> [Exercise aim] Only one stretch of the data is wanted: the line containing "is either \(0\)", the line containing "0\longrightarrow \mathbb Z", and every line between them, copied exactly.
Start of Block
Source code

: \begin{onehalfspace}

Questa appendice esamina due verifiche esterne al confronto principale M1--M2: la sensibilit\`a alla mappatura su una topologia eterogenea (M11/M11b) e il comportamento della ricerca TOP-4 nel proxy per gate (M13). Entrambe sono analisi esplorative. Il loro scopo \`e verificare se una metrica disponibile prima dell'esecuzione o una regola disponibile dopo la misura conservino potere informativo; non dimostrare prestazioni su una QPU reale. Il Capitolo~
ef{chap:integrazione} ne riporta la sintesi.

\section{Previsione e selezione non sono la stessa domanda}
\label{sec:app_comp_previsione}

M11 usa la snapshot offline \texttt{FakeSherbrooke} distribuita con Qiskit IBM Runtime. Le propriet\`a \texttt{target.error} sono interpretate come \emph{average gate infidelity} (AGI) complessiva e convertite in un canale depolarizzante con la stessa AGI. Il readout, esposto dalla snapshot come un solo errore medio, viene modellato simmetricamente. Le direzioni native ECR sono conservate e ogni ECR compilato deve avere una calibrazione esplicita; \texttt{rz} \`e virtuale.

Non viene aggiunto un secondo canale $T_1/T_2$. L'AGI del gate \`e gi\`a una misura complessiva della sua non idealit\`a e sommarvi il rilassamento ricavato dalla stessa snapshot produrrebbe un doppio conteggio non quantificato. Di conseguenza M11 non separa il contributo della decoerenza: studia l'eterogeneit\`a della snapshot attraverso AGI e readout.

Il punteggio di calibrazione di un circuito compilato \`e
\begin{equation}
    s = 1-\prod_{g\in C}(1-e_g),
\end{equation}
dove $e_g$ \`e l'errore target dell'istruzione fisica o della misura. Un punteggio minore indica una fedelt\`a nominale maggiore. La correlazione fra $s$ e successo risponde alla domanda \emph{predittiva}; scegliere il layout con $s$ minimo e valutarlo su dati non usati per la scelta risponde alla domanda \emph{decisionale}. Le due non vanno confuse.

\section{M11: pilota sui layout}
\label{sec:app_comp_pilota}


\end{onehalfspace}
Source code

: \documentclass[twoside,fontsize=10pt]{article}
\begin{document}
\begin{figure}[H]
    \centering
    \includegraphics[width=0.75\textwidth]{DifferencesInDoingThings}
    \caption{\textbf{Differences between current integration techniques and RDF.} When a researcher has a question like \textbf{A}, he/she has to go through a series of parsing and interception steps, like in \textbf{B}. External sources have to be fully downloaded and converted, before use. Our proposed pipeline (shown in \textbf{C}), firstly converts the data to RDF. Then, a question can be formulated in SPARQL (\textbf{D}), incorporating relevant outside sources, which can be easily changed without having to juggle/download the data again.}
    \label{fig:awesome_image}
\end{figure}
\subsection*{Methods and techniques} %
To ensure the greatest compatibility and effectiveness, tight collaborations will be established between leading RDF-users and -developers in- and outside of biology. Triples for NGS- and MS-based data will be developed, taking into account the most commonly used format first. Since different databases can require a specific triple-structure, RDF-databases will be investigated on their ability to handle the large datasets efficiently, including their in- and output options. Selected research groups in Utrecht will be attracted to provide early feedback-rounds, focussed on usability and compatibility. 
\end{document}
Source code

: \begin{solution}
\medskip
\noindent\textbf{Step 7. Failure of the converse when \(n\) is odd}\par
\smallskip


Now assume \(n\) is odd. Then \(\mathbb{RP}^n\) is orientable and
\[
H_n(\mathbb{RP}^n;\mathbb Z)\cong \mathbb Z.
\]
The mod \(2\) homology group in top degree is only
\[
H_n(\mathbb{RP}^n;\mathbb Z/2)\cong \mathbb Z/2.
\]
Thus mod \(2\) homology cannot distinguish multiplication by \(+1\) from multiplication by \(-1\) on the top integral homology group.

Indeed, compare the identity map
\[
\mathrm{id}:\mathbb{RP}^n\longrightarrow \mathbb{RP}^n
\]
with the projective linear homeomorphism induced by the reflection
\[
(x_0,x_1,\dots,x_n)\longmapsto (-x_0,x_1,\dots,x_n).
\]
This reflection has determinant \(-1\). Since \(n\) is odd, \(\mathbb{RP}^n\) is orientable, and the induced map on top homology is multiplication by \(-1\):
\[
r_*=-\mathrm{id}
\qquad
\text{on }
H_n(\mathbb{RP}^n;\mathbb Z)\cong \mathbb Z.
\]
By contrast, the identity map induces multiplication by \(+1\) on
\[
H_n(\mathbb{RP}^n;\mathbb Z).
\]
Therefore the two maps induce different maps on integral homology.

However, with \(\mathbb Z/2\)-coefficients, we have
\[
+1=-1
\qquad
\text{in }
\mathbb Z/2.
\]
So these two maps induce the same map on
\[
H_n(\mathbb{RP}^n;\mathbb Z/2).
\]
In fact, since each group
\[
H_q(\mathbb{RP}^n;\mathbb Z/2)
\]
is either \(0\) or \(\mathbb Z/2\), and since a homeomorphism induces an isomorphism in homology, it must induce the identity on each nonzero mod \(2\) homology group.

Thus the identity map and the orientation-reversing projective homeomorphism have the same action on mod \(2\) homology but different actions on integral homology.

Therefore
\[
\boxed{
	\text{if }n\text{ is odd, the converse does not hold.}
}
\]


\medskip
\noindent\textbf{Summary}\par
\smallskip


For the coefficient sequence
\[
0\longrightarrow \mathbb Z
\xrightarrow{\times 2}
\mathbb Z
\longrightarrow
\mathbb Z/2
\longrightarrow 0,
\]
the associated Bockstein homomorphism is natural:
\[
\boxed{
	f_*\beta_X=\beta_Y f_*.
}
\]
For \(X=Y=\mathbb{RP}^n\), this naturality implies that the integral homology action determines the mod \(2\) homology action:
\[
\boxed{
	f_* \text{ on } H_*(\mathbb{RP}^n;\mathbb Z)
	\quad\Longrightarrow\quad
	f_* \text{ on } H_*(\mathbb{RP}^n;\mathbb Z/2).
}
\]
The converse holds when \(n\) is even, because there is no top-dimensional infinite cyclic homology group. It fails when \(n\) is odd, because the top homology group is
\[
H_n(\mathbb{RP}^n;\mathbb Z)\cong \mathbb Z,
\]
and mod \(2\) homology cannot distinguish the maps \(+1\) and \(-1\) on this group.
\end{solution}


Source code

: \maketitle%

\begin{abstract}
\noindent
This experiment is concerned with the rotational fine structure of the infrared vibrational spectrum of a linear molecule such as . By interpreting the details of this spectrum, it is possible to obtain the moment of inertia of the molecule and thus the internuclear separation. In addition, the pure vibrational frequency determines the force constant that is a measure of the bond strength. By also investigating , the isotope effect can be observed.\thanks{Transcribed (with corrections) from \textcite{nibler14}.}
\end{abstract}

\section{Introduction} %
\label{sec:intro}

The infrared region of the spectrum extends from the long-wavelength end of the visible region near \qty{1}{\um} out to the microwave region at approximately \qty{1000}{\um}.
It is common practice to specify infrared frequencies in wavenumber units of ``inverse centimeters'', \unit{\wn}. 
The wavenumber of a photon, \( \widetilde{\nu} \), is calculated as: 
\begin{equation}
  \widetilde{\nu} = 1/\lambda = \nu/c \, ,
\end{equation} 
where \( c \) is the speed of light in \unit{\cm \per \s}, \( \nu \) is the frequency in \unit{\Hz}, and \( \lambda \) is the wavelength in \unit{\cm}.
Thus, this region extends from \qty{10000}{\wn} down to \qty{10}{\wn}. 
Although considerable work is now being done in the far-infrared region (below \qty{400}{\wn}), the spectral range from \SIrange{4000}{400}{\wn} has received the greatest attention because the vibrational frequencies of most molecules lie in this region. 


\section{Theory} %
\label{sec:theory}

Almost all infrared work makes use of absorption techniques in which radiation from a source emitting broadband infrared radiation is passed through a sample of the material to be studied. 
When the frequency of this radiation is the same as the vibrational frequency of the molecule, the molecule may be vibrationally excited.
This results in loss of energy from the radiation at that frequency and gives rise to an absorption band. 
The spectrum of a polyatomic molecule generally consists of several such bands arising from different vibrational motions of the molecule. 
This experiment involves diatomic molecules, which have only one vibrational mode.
End of Block
Start of Block
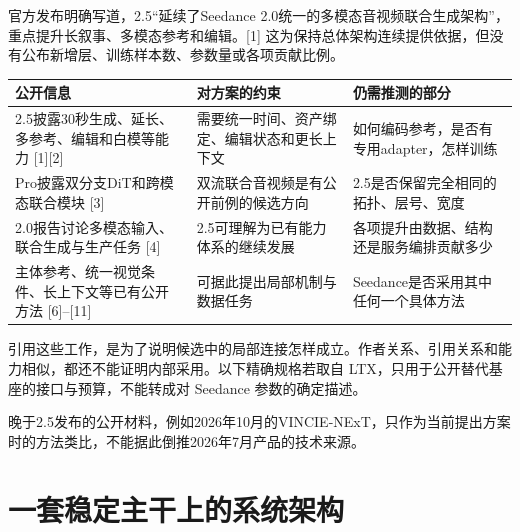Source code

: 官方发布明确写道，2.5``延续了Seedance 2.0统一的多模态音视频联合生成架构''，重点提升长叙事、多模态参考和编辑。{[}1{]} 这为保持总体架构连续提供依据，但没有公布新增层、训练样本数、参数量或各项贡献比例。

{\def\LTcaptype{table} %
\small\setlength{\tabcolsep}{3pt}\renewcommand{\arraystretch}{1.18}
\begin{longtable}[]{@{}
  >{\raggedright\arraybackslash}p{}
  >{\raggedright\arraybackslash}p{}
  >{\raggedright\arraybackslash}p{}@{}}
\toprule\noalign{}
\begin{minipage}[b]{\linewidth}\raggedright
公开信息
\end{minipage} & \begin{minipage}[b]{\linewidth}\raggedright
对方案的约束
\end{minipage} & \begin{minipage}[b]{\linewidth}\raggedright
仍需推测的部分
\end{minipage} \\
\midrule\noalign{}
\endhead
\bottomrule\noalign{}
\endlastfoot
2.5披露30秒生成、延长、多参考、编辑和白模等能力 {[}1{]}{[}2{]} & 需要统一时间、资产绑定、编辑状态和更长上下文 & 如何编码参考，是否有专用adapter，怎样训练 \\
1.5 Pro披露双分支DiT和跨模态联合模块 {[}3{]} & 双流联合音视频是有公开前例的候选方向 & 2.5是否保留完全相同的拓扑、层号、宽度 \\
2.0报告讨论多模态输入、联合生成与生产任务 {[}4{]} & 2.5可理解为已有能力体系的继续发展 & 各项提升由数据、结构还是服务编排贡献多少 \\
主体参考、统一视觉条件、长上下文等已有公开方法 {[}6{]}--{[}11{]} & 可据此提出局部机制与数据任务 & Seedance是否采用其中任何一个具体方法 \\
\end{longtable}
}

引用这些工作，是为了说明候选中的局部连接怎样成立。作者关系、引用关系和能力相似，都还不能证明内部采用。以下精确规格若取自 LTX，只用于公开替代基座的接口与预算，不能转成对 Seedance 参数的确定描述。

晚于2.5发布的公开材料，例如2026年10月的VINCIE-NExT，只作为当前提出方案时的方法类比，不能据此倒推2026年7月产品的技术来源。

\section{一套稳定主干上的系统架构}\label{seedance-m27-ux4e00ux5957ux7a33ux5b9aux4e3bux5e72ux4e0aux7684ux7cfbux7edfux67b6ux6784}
End of Block
Start of Block
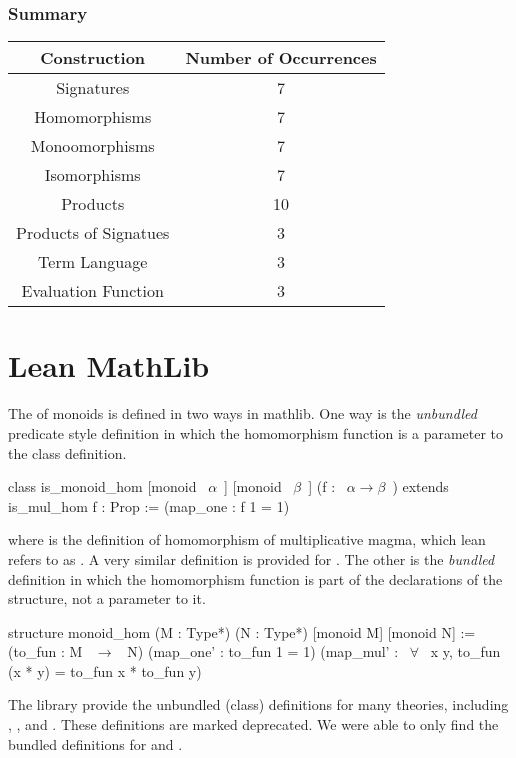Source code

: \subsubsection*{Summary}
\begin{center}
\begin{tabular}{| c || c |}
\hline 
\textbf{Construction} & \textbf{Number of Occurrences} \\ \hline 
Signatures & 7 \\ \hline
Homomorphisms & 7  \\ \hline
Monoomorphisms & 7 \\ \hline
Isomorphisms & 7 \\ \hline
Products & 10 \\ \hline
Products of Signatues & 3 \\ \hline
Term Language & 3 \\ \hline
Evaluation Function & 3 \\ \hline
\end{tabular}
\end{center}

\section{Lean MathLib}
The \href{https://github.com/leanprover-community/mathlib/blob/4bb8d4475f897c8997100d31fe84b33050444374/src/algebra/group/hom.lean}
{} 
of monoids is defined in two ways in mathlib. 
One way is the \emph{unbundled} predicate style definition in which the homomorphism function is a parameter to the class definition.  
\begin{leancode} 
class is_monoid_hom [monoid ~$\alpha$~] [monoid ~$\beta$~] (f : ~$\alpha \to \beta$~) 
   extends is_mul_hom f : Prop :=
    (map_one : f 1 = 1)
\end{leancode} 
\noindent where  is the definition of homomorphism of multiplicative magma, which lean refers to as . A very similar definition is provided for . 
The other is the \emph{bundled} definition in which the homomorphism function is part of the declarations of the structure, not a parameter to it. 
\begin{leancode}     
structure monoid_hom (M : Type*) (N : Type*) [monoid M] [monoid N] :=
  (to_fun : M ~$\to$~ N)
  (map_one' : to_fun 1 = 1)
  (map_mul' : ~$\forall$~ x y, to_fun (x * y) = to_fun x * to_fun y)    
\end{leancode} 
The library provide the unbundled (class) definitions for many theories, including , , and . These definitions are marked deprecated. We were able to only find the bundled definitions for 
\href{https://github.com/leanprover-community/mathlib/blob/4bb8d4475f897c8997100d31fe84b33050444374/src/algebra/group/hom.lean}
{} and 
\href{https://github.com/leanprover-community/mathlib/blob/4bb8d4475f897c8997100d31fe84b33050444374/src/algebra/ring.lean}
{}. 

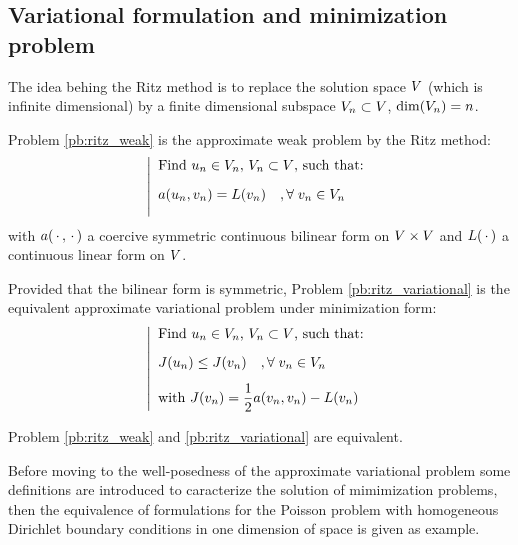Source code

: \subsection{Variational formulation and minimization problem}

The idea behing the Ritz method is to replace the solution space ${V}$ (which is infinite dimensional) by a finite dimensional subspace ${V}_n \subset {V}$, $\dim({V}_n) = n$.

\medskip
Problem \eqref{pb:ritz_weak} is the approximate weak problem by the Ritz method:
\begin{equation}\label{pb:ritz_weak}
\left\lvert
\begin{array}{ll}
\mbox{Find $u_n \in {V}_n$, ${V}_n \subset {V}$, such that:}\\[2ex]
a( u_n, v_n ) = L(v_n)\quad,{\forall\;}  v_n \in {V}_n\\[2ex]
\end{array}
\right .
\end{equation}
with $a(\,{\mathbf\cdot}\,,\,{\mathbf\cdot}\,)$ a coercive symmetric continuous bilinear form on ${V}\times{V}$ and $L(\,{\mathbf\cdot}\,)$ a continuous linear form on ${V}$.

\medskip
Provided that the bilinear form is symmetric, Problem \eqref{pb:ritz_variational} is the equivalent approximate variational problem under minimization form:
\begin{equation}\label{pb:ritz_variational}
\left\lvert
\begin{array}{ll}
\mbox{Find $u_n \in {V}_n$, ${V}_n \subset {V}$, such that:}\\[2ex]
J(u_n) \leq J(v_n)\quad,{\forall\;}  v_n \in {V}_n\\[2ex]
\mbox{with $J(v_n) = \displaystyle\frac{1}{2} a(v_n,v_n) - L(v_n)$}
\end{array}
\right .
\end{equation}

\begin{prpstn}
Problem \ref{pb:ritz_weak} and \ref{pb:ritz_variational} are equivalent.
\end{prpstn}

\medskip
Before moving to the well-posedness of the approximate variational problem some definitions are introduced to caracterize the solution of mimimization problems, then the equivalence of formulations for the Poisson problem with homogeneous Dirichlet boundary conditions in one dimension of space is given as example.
End of Block
> [Solution for this task]
is either \(0\) or \(\mathbb Z/2\), and since a homeomorphism induces an isomorphism in homology, it must induce the identity on each nonzero mod \(2\) homology group.

Thus the identity map and the orientation-reversing projective homeomorphism have the same action on mod \(2\) homology but different actions on integral homology.

Therefore
\[
\boxed{
	\text{if }n\text{ is odd, the converse does not hold.}
}
\]


\medskip
\noindent\textbf{Summary}\par
\smallskip


For the coefficient sequence
\[
0\longrightarrow \mathbb Z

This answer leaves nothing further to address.